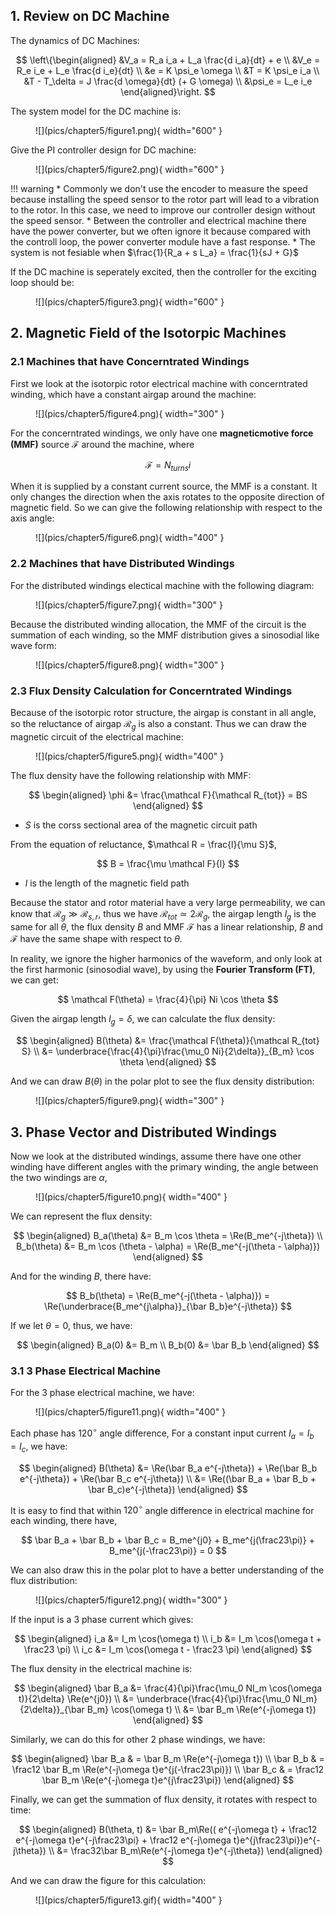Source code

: ## 1. Review on DC Machine
The dynamics of DC Machines:

$$
\left\{\begin{aligned}
&V_a = R_a i_a + L_a \frac{d i_a}{dt} + e \\
&V_e = R_e i_e + L_e \frac{d i_e}{dt} \\
&e = K \psi_e \omega \\
&T = K \psi_e i_a \\
&T - T_\delta = J \frac{d \omega}{dt} (+ G \omega) \\
&\psi_e = L_e i_e
\end{aligned}\right.
$$

The system model for the DC machine is:
<figure markdown="span">
    ![](pics/chapter5/figure1.png){ width="600" }
</figure>

Give the PI controller design for DC machine:
<figure markdown="span">
    ![](pics/chapter5/figure2.png){ width="600" }
</figure>

!!! warning
    * Commonly we don't use the encoder to measure the speed because installing the speed sensor to the rotor part will lead to a vibration to the rotor. In this case, we need to improve our controller design without the speed sensor.
    * Between the controller and electrical machine there have the power converter, but we often ignore it because compared with the controll loop, the power converter module have a fast response.
    * The system is not fesiable when $\frac{1}{R_a + s L_a} = \frac{1}{sJ + G}$

If the DC machine is seperately excited, then the controller for the exciting loop should be:
<figure markdown="span">
    ![](pics/chapter5/figure3.png){ width="600" }
</figure>


## 2. Magnetic Field of the Isotorpic Machines

### 2.1 Machines that have Concerntrated Windings
First we look at the isotorpic rotor electrical machine with concerntrated winding, which have a constant airgap around the machine:

<figure markdown="span">
    ![](pics/chapter5/figure4.png){ width="300" }
</figure>

For the concerntrated windings, we only have one __magneticmotive force (MMF)__ source $\mathcal F$ around the machine, where
 
$$
\mathcal F = N_{turns}i
$$

When it is supplied by a constant current source, the MMF is a constant. It only changes the direction when the axis rotates to the opposite direction of magnetic field. So we can give the following relationship with respect to the axis angle:

<figure markdown="span">
    ![](pics/chapter5/figure6.png){ width="400" }
</figure>

### 2.2 Machines that have Distributed Windings
For the distributed windings electical machine with the following diagram:

<figure markdown="span">
    ![](pics/chapter5/figure7.png){ width="300" }
</figure>

Because the distributed winding allocation, the MMF of the circuit is the summation of each winding, so the MMF distribution gives a sinosodial like wave form:

<figure markdown="span">
    ![](pics/chapter5/figure8.png){ width="300" }
</figure>

### 2.3 Flux Density Calculation for Concerntrated Windings
Because of the isotorpic rotor structure, the airgap is constant in all angle, so the reluctance of airgap $\mathcal R_g$ is also a constant. Thus we can draw the magnetic circuit of the electrical machine:

<figure markdown="span">
    ![](pics/chapter5/figure5.png){ width="400" }
</figure>

The flux density have the following relationship with MMF:

$$
\begin{aligned}
\phi &= \frac{\mathcal F}{\mathcal R_{tot}}  = BS
\end{aligned}
$$

* $S$ is the corss sectional area of the magnetic circuit path

From the equation of reluctance, $\mathcal R = \frac{l}{\mu S}$, 

$$
B = \frac{\mu \mathcal F}{l}
$$

* $l$ is the length of the magnetic field path

Because the stator and rotor material have a very large permeability, we can know that $\mathcal R_g \gg \mathcal R_{s, r}$, thus we have $\mathcal R_{tot} \simeq 2 \mathcal R_g$, the airgap length $l_g$ is the same for all $\theta$, the flux density $B$ and MMF $\mathcal F$ has a linear relationship, $B$ and $\mathcal F$ have the same shape with respect to $\theta$. 

In reality, we ignore the higher harmonics of the waveform, and only look at the first harmonic (sinosodial wave), by using the __Fourier Transform (FT)__, we can get:

$$
\mathcal F(\theta) = \frac{4}{\pi} Ni \cos \theta
$$

Given the airgap length $l_g = \delta$, we can calculate the flux density:

$$
\begin{aligned}
B(\theta) &= \frac{\mathcal F(\theta)}{\mathcal R_{tot} S} \\
&= \underbrace{\frac{4}{\pi}\frac{\mu_0 Ni}{2\delta}}_{B_m} \cos \theta
\end{aligned}
$$

And we can draw $B(\theta)$ in the polar plot to see the flux density distribution:

<figure markdown="span">
    ![](pics/chapter5/figure9.png){ width="300" }
</figure>

## 3. Phase Vector and Distributed Windings
Now we look at the distributed windings, assume there have one other winding have different angles with the primary winding, the angle between the two windings are $\alpha$,

<figure markdown="span">
    ![](pics/chapter5/figure10.png){ width="400" }
</figure>

We can represent the flux density:

$$
\begin{aligned}
B_a(\theta) &= B_m \cos \theta = \Re(B_me^{-j\theta}) \\
B_b(\theta) &= B_m \cos (\theta - \alpha) = \Re(B_me^{-j(\theta - \alpha)})
\end{aligned}
$$

And for the winding $B$, there have:

$$
B_b(\theta) = \Re(B_me^{-j(\theta - \alpha)}) = \Re(\underbrace{B_me^{j\alpha}}_{\bar B_b}e^{-j\theta})
$$

If we let $\theta = 0$, thus, we have:

$$
\begin{aligned}
B_a(0) &= B_m \\
B_b(0) &= \bar B_b
\end{aligned}
$$

### 3.1 3 Phase Electrical Machine

For the 3 phase electrical machine, we have:

<figure markdown="span">
    ![](pics/chapter5/figure11.png){ width="400" }
</figure>

Each phase has $120^\circ$ angle difference, For a constant input current $I_a = I_b = I_c$, we have:

$$
\begin{aligned}
B(\theta) &= \Re(\bar B_a e^{-j\theta}) + \Re(\bar B_b e^{-j\theta}) + \Re(\bar B_c e^{-j\theta}) \\
&= \Re((\bar B_a + \bar B_b + \bar B_c)e^{-j\theta})
\end{aligned}
$$

It is easy to find that within $120^\circ$ angle difference in electrical machine for each winding, there have, 

$$
\bar B_a + \bar B_b + \bar B_c = B_me^{j0} + B_me^{j(\frac23\pi)} + B_me^{j(-\frac23\pi)} = 0
$$

We can also draw this in the polar plot to have a better understanding of the flux distribution:

<figure markdown="span">
    ![](pics/chapter5/figure12.png){ width="300" }
</figure>

If the input is a 3 phase current which gives:

$$
\begin{aligned}
i_a &= I_m \cos(\omega t) \\
i_b &= I_m \cos(\omega t + \frac23 \pi) \\
i_c &= I_m \cos(\omega t - \frac23 \pi)
\end{aligned}
$$

The flux density in the electrical machine is:

$$
\begin{aligned}
\bar B_a &= \frac{4}{\pi}\frac{\mu_0 NI_m \cos(\omega t)}{2\delta} \Re(e^{j0}) \\
&= \underbrace{\frac{4}{\pi}\frac{\mu_0 NI_m}{2\delta}}_{\bar B_m} \cos(\omega t) \\
&= \bar B_m \Re(e^{-j\omega t})
\end{aligned}
$$

Similarly, we can do this for other 2 phase windings, we have:

$$
\begin{aligned}
\bar B_a & = \bar B_m \Re(e^{-j\omega t}) \\
\bar B_b & = \frac12 \bar B_m \Re(e^{-j\omega t}e^{j(-\frac23\pi)}) \\
\bar B_c & = \frac12 \bar B_m \Re(e^{-j\omega t}e^{j\frac23\pi})
\end{aligned}
$$

Finally, we can get the summation of flux density, it rotates with respect to time:

$$
\begin{aligned}
B(\theta, t) &= \bar B_m\Re(( e^{-j\omega t} + \frac12 e^{-j\omega t}e^{-j\frac23\pi} + \frac12 e^{-j\omega t}e^{j\frac23\pi})e^{-j\theta}) \\
&= \frac32\bar B_m\Re(e^{-j\omega t}e^{-j\theta})
\end{aligned}
$$

And we can draw the figure for this calculation:

<figure markdown="span">
    ![](pics/chapter5/figure13.gif){ width="400" }
</figure>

> [ABOUT THIS TASK] Please retype the material in full, exactly as it reads, apart from the images.

> [WRITTEN SOLUTION]
Source code

: ## 1. Review on DC Machine
The dynamics of DC Machines:

$$
\left\{\begin{aligned}
&V_a = R_a i_a + L_a \frac{d i_a}{dt} + e \\
&V_e = R_e i_e + L_e \frac{d i_e}{dt} \\
&e = K \psi_e \omega \\
&T = K \psi_e i_a \\
&T - T_\delta = J \frac{d \omega}{dt} (+ G \omega) \\
&\psi_e = L_e i_e
\end{aligned}\right.
$$

The system model for the DC machine is:
<figure markdown="span">
    ![](pics/chapter5/figure1.png){ width="600" }
</figure>

Give the PI controller design for DC machine:
<figure markdown="span">
    ![](pics/chapter5/figure2.png){ width="600" }
</figure>

!!! warning
    * Commonly we don't use the encoder to measure the speed because installing the speed sensor to the rotor part will lead to a vibration to the rotor. In this case, we need to improve our controller design without the speed sensor.
    * Between the controller and electrical machine there have the power converter, but we often ignore it because compared with the controll loop, the power converter module have a fast response.
    * The system is not fesiable when $\frac{1}{R_a + s L_a} = \frac{1}{sJ + G}$

If the DC machine is seperately excited, then the controller for the exciting loop should be:
<figure markdown="span">
    ![](pics/chapter5/figure3.png){ width="600" }
</figure>


## 2. Magnetic Field of the Isotorpic Machines

### 2.1 Machines that have Concerntrated Windings
First we look at the isotorpic rotor electrical machine with concerntrated winding, which have a constant airgap around the machine:

<figure markdown="span">
    ![](pics/chapter5/figure4.png){ width="300" }
</figure>

For the concerntrated windings, we only have one __magneticmotive force (MMF)__ source $\mathcal F$ around the machine, where
 
$$
\mathcal F = N_{turns}i
$$

When it is supplied by a constant current source, the MMF is a constant. It only changes the direction when the axis rotates to the opposite direction of magnetic field. So we can give the following relationship with respect to the axis angle:

<figure markdown="span">
    ![](pics/chapter5/figure6.png){ width="400" }
</figure>

### 2.2 Machines that have Distributed Windings
For the distributed windings electical machine with the following diagram:

<figure markdown="span">
    ![](pics/chapter5/figure7.png){ width="300" }
</figure>

Because the distributed winding allocation, the MMF of the circuit is the summation of each winding, so the MMF distribution gives a sinosodial like wave form:

<figure markdown="span">
    ![](pics/chapter5/figure8.png){ width="300" }
</figure>

### 2.3 Flux Density Calculation for Concerntrated Windings
Because of the isotorpic rotor structure, the airgap is constant in all angle, so the reluctance of airgap $\mathcal R_g$ is also a constant. Thus we can draw the magnetic circuit of the electrical machine:

<figure markdown="span">
    ![](pics/chapter5/figure5.png){ width="400" }
</figure>

The flux density have the following relationship with MMF:

$$
\begin{aligned}
\phi &= \frac{\mathcal F}{\mathcal R_{tot}}  = BS
\end{aligned}
$$

* $S$ is the corss sectional area of the magnetic circuit path

From the equation of reluctance, $\mathcal R = \frac{l}{\mu S}$, 

$$
B = \frac{\mu \mathcal F}{l}
$$

* $l$ is the length of the magnetic field path

Because the stator and rotor material have a very large permeability, we can know that $\mathcal R_g \gg \mathcal R_{s, r}$, thus we have $\mathcal R_{tot} \simeq 2 \mathcal R_g$, the airgap length $l_g$ is the same for all $\theta$, the flux density $B$ and MMF $\mathcal F$ has a linear relationship, $B$ and $\mathcal F$ have the same shape with respect to $\theta$. 

In reality, we ignore the higher harmonics of the waveform, and only look at the first harmonic (sinosodial wave), by using the __Fourier Transform (FT)__, we can get:

$$
\mathcal F(\theta) = \frac{4}{\pi} Ni \cos \theta
$$

Given the airgap length $l_g = \delta$, we can calculate the flux density:

$$
\begin{aligned}
B(\theta) &= \frac{\mathcal F(\theta)}{\mathcal R_{tot} S} \\
&= \underbrace{\frac{4}{\pi}\frac{\mu_0 Ni}{2\delta}}_{B_m} \cos \theta
\end{aligned}
$$

And we can draw $B(\theta)$ in the polar plot to see the flux density distribution:

<figure markdown="span">
    ![](pics/chapter5/figure9.png){ width="300" }
</figure>

## 3. Phase Vector and Distributed Windings
Now we look at the distributed windings, assume there have one other winding have different angles with the primary winding, the angle between the two windings are $\alpha$,

<figure markdown="span">
    ![](pics/chapter5/figure10.png){ width="400" }
</figure>

We can represent the flux density:

$$
\begin{aligned}
B_a(\theta) &= B_m \cos \theta = \Re(B_me^{-j\theta}) \\
B_b(\theta) &= B_m \cos (\theta - \alpha) = \Re(B_me^{-j(\theta - \alpha)})
\end{aligned}
$$

And for the winding $B$, there have:

$$
B_b(\theta) = \Re(B_me^{-j(\theta - \alpha)}) = \Re(\underbrace{B_me^{j\alpha}}_{\bar B_b}e^{-j\theta})
$$

If we let $\theta = 0$, thus, we have:

$$
\begin{aligned}
B_a(0) &= B_m \\
B_b(0) &= \bar B_b
\end{aligned}
$$

### 3.1 3 Phase Electrical Machine

For the 3 phase electrical machine, we have:

<figure markdown="span">
    ![](pics/chapter5/figure11.png){ width="400" }
</figure>

Each phase has $120^\circ$ angle difference, For a constant input current $I_a = I_b = I_c$, we have:

$$
\begin{aligned}
B(\theta) &= \Re(\bar B_a e^{-j\theta}) + \Re(\bar B_b e^{-j\theta}) + \Re(\bar B_c e^{-j\theta}) \\
&= \Re((\bar B_a + \bar B_b + \bar B_c)e^{-j\theta})
\end{aligned}
$$

It is easy to find that within $120^\circ$ angle difference in electrical machine for each winding, there have, 

$$
\bar B_a + \bar B_b + \bar B_c = B_me^{j0} + B_me^{j(\frac23\pi)} + B_me^{j(-\frac23\pi)} = 0
$$

We can also draw this in the polar plot to have a better understanding of the flux distribution:

<figure markdown="span">
    ![](pics/chapter5/figure12.png){ width="300" }
</figure>

If the input is a 3 phase current which gives:

$$
\begin{aligned}
i_a &= I_m \cos(\omega t) \\
i_b &= I_m \cos(\omega t + \frac23 \pi) \\
i_c &= I_m \cos(\omega t - \frac23 \pi)
\end{aligned}
$$

The flux density in the electrical machine is:

$$
\begin{aligned}
\bar B_a &= \frac{4}{\pi}\frac{\mu_0 NI_m \cos(\omega t)}{2\delta} \Re(e^{j0}) \\
&= \underbrace{\frac{4}{\pi}\frac{\mu_0 NI_m}{2\delta}}_{\bar B_m} \cos(\omega t) \\
&= \bar B_m \Re(e^{-j\omega t})
\end{aligned}
$$

Similarly, we can do this for other 2 phase windings, we have:

$$
\begin{aligned}
\bar B_a & = \bar B_m \Re(e^{-j\omega t}) \\
\bar B_b & = \frac12 \bar B_m \Re(e^{-j\omega t}e^{j(-\frac23\pi)}) \\
\bar B_c & = \frac12 \bar B_m \Re(e^{-j\omega t}e^{j\frac23\pi})
\end{aligned}
$$

Finally, we can get the summation of flux density, it rotates with respect to time:

$$
\begin{aligned}
B(\theta, t) &= \bar B_m\Re(( e^{-j\omega t} + \frac12 e^{-j\omega t}e^{-j\frac23\pi} + \frac12 e^{-j\omega t}e^{j\frac23\pi})e^{-j\theta}) \\
&= \frac32\bar B_m\Re(e^{-j\omega t}e^{-j\theta})
\end{aligned}
$$

And we can draw the figure for this calculation:

<figure markdown="span">
    ![](pics/chapter5/figure13.gif){ width="400" }
</figure>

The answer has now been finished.